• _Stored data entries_
====

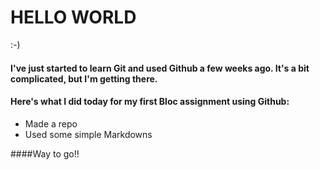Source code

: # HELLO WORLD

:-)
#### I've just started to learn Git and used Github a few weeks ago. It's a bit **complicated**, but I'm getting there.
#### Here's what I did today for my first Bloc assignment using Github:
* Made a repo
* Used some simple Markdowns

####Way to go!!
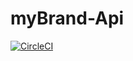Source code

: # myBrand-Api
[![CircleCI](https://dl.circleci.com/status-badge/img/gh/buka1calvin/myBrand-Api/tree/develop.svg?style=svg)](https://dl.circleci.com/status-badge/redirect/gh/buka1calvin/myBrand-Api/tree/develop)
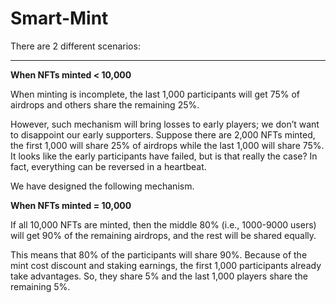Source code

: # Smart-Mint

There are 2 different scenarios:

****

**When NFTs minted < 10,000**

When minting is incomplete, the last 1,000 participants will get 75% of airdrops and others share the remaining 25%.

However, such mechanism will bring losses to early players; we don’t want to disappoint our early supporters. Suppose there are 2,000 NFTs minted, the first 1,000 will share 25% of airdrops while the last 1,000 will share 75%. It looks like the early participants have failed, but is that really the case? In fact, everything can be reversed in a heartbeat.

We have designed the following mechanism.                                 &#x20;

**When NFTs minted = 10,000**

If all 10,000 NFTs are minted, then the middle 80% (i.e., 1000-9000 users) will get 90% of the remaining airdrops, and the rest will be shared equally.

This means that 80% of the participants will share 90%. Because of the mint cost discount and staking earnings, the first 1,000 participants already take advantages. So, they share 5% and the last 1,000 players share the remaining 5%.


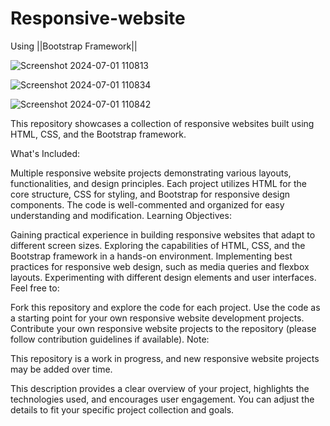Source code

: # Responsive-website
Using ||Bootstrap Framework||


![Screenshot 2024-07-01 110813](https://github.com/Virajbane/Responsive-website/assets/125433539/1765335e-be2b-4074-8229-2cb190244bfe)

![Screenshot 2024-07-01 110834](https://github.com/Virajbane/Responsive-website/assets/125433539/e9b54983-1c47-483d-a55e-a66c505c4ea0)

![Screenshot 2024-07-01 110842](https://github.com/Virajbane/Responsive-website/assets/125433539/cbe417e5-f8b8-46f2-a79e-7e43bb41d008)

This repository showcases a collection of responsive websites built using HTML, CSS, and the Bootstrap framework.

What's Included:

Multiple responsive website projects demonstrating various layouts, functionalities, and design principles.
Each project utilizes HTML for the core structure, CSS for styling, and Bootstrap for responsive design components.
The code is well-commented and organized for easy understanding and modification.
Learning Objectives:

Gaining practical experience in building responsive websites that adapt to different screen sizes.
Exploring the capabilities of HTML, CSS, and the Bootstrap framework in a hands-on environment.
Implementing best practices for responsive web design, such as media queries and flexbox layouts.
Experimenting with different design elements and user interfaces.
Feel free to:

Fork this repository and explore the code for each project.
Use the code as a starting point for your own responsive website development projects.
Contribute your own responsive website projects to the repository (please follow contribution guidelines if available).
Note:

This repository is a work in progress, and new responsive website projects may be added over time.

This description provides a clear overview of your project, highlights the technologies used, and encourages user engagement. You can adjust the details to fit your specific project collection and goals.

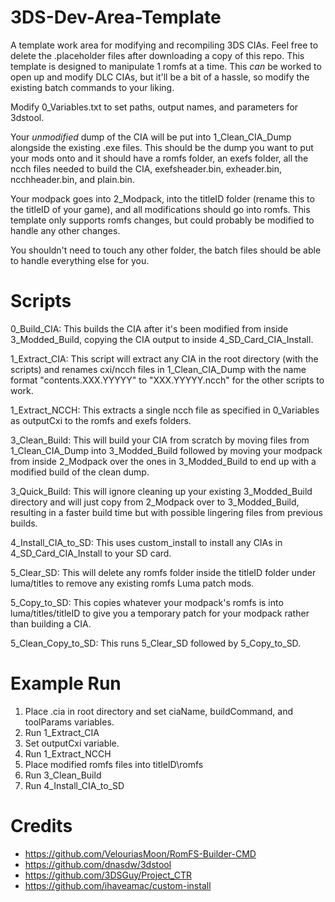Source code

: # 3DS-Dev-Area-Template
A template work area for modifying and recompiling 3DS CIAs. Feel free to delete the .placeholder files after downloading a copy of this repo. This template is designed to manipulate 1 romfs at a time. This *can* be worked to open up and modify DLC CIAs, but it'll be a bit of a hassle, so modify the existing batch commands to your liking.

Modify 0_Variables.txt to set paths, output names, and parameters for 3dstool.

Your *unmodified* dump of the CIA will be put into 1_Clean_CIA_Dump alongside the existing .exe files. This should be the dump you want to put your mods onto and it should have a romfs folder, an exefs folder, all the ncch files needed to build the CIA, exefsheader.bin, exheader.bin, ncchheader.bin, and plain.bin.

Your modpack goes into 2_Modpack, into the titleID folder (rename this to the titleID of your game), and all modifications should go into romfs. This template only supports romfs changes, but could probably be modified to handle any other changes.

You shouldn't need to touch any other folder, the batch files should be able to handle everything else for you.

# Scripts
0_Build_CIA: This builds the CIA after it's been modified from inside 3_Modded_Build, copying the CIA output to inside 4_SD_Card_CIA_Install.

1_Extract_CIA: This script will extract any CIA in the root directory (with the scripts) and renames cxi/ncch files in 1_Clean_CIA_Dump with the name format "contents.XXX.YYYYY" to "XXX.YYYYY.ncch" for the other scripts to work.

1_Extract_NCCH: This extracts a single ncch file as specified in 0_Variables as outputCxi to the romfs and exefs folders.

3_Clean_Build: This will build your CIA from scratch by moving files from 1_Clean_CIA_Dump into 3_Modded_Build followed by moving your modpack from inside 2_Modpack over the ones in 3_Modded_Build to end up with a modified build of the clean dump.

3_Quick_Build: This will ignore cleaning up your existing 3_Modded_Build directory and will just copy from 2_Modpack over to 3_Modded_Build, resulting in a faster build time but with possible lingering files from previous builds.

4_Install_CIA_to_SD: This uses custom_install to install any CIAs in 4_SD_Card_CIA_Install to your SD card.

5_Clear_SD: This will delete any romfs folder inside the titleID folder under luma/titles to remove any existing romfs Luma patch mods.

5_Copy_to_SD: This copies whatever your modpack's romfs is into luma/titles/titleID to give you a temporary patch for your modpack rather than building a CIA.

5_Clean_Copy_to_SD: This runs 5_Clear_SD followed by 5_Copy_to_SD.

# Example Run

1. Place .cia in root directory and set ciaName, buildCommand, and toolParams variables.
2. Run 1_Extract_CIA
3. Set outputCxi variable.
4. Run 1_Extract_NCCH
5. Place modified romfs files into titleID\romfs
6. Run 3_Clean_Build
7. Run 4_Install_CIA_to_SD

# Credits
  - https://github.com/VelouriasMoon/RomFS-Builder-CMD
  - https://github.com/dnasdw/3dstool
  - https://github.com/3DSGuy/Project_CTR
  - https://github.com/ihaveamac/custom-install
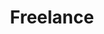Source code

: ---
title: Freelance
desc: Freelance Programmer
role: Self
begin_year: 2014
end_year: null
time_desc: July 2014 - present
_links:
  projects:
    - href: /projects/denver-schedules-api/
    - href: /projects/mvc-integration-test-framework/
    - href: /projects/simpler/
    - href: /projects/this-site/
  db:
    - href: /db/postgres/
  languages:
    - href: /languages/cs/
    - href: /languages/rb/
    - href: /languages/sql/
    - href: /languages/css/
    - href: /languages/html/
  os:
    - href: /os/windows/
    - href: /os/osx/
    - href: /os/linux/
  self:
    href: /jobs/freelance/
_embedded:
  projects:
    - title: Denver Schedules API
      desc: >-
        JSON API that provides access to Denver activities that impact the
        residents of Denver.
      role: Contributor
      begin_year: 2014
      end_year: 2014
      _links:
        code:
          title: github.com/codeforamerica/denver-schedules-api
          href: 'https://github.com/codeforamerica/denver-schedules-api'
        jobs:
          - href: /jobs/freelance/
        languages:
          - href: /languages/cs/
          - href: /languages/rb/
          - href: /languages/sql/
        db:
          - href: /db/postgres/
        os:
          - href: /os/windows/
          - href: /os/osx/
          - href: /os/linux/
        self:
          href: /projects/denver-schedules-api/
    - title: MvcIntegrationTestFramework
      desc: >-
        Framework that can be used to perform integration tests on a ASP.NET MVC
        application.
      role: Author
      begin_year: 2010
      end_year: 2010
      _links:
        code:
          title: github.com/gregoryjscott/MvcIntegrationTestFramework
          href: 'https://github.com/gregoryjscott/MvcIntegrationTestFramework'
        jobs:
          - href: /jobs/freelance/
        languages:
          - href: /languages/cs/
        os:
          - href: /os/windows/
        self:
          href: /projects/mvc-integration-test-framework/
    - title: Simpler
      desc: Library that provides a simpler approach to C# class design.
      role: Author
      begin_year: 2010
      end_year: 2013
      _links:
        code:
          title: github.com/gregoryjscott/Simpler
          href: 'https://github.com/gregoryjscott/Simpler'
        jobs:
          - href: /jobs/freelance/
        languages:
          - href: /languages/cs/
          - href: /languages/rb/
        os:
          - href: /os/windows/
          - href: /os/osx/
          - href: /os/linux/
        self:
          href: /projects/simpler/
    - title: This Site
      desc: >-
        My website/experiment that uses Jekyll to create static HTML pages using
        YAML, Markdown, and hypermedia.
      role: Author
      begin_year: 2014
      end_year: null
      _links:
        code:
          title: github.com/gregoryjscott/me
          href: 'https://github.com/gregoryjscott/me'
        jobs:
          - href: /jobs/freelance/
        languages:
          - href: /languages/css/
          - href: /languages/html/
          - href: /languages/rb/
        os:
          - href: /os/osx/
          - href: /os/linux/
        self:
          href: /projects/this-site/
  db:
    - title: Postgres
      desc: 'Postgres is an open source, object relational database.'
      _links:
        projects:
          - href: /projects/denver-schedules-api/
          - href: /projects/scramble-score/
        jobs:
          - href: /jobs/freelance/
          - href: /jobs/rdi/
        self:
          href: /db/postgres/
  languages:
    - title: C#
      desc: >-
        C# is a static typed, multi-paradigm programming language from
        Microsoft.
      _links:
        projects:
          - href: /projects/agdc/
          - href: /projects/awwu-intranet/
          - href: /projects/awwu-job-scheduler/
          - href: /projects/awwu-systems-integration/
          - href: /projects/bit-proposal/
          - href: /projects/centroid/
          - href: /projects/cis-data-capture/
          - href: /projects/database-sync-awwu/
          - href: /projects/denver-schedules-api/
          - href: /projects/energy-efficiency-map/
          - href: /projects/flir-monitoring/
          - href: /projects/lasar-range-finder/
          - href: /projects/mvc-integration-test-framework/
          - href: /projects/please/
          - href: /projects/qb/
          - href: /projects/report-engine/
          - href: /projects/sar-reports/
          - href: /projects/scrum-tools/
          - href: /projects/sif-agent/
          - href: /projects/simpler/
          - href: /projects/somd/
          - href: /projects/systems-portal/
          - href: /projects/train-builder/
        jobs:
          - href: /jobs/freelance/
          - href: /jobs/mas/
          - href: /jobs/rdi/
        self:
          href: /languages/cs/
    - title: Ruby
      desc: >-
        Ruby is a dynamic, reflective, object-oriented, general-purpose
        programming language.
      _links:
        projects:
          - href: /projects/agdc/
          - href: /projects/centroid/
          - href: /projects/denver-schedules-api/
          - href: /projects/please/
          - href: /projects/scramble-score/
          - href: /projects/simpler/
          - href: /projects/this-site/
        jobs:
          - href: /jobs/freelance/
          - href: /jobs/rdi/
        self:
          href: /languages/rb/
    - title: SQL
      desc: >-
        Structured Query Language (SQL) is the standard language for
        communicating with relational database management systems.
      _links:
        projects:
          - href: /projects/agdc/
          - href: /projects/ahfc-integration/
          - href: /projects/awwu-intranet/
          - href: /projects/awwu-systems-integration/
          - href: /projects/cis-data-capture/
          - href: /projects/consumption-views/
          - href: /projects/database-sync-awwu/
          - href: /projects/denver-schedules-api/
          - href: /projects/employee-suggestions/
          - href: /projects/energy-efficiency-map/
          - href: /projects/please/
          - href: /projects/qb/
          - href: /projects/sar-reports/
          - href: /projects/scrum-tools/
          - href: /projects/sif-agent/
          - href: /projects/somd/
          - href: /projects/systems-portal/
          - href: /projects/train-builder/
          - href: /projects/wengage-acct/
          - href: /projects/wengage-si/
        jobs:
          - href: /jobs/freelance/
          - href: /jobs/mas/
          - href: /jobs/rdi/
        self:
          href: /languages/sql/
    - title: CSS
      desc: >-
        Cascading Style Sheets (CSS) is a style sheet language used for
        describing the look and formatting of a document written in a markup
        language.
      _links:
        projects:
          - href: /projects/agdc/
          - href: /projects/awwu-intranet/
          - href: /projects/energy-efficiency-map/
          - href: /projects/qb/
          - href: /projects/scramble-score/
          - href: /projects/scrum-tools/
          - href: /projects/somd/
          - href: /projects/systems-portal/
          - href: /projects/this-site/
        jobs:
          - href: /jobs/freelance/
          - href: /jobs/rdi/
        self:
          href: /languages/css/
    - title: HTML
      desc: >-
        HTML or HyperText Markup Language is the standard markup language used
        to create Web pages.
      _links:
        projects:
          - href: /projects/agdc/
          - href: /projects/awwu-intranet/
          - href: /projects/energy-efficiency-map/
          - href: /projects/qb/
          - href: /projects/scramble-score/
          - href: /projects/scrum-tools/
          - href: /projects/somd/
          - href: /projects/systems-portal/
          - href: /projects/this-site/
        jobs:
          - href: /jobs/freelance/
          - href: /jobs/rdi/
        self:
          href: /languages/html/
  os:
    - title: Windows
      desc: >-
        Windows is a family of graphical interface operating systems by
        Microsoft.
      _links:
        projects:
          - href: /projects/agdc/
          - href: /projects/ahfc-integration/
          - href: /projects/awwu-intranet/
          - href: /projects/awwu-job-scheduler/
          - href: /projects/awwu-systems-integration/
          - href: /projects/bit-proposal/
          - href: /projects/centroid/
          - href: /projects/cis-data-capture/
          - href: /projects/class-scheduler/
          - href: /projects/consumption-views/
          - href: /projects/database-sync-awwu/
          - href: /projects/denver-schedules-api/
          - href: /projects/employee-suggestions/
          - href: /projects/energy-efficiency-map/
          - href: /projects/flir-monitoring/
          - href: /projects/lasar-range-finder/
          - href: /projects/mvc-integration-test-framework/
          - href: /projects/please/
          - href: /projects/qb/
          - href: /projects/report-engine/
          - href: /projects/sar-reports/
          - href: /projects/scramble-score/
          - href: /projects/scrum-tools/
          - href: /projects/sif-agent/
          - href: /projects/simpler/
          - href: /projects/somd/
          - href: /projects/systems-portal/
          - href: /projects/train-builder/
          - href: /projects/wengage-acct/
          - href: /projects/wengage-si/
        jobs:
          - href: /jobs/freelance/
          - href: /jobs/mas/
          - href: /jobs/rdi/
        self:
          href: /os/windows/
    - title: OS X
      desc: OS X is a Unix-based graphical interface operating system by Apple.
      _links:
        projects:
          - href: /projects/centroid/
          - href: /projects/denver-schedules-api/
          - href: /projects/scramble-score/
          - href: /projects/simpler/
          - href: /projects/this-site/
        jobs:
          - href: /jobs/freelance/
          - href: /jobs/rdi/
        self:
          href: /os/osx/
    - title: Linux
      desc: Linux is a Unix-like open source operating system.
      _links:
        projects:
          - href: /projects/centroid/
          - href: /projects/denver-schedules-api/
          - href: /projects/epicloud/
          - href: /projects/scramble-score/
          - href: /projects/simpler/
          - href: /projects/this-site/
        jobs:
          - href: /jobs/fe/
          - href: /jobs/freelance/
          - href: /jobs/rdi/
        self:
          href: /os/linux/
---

====

• _What the exercise asks_
Which of the lines above hold the string "style"? Copy each one.

• _Solution to the exercise_
[![CircleCI](https://dl.circleci.com/status-badge/img/gh/buka1calvin/myBrand-Api/tree/develop.svg?style=svg)](https://dl.circleci.com/status-badge/redirect/gh/buka1calvin/myBrand-Api/tree/develop)
        Cascading Style Sheets (CSS) is a style sheet language used for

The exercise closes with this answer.